START Provided entries

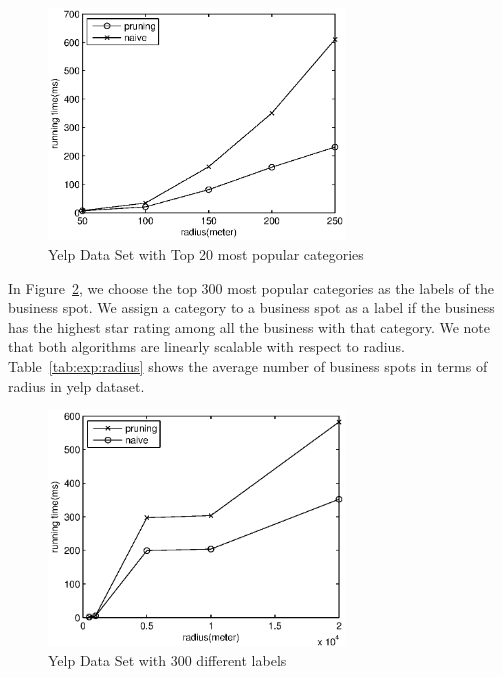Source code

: \begin{figure}[h]
    \centering
      \includegraphics[width=0.7\textwidth]{figs/YelpTop20Labels}
    \caption{Yelp Data Set with Top 20 most popular categories}
    \label{fig:exp:yelp20l}
\end{figure}

In Figure~\ref{fig:exp:yelp300l}, we choose the top $300$ most popular categories as the labels of the business spot. We assign a category to a business spot as a label if the business has the highest star rating among all the business with that category. We note that both algorithms are linearly scalable with respect to radius. Table~\ref{tab:exp:radius} shows the average number of business spots in terms of radius in yelp dataset.

\begin{figure}[h]
    \centering
      \includegraphics[width=0.7\textwidth]{figs/Yelp300Labels}
    \caption{Yelp Data Set with 300 different labels}
    \label{fig:exp:yelp300l}
\end{figure}


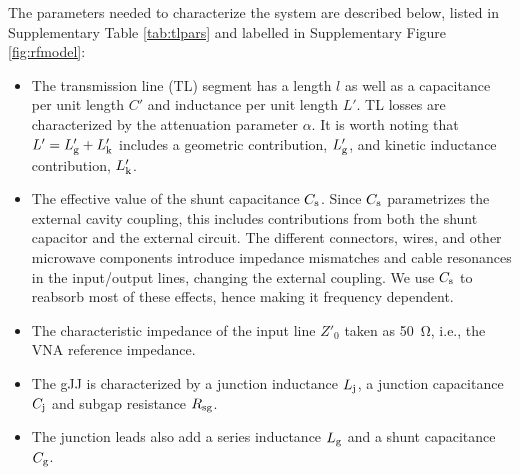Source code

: \documentclass[preprint,
  onecolumn,
  notitlepage,
  amsmath,amssymb,
  aip,
  apl,
]{revtex4-1}
\begin{document}
The parameters needed to characterize the system are described below, listed in Supplementary Table \ref{tab:tlpars} and labelled in Supplementary Figure \ref{fig:rfmodel}:
\begin{itemize}
    \item The transmission line (TL) segment has a length $l$ as well as a capacitance per unit length $C'$ and inductance per unit length $L'$.
    TL losses are characterized by the attenuation parameter $\alpha$.
    It is worth noting that $L' = L'_{\rm g} + L'_{\rm k}$ includes a geometric contribution, $L'_{\rm g}$, and kinetic inductance contribution\cite{vanduzer_principles_1999}, $L'_{\rm k}$.
    \item The effective value of the shunt capacitance $C_{\rm s}$.
    Since $C_{\rm s}$ parametrizes the external cavity coupling, this includes contributions from both the shunt capacitor and the external circuit.
    The different connectors, wires, and other microwave components introduce impedance mismatches and cable resonances in the input/output lines, changing the external coupling.
    We use $C_{\rm s}$ to reabsorb most of these effects, hence making it frequency dependent.
    \item The characteristic impedance of the input line $Z'_0$ taken as \SI{50}{\ohm}, i.e., the VNA reference impedance.
    \item The gJJ is characterized by a junction inductance $L_{\rm j}$, a junction capacitance $C_{\rm j}$ and subgap resistance $R_{\rm sg}$.
    \item The junction leads also add a series inductance $L_{\rm g}$ and a shunt capacitance $C_{\rm g}$.
\end{itemize}
\end{document}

END Provided entries

* **Instructions for the task**
Please report the number of lines in the data that include "external", with no other words.

* **Answer to this task**
2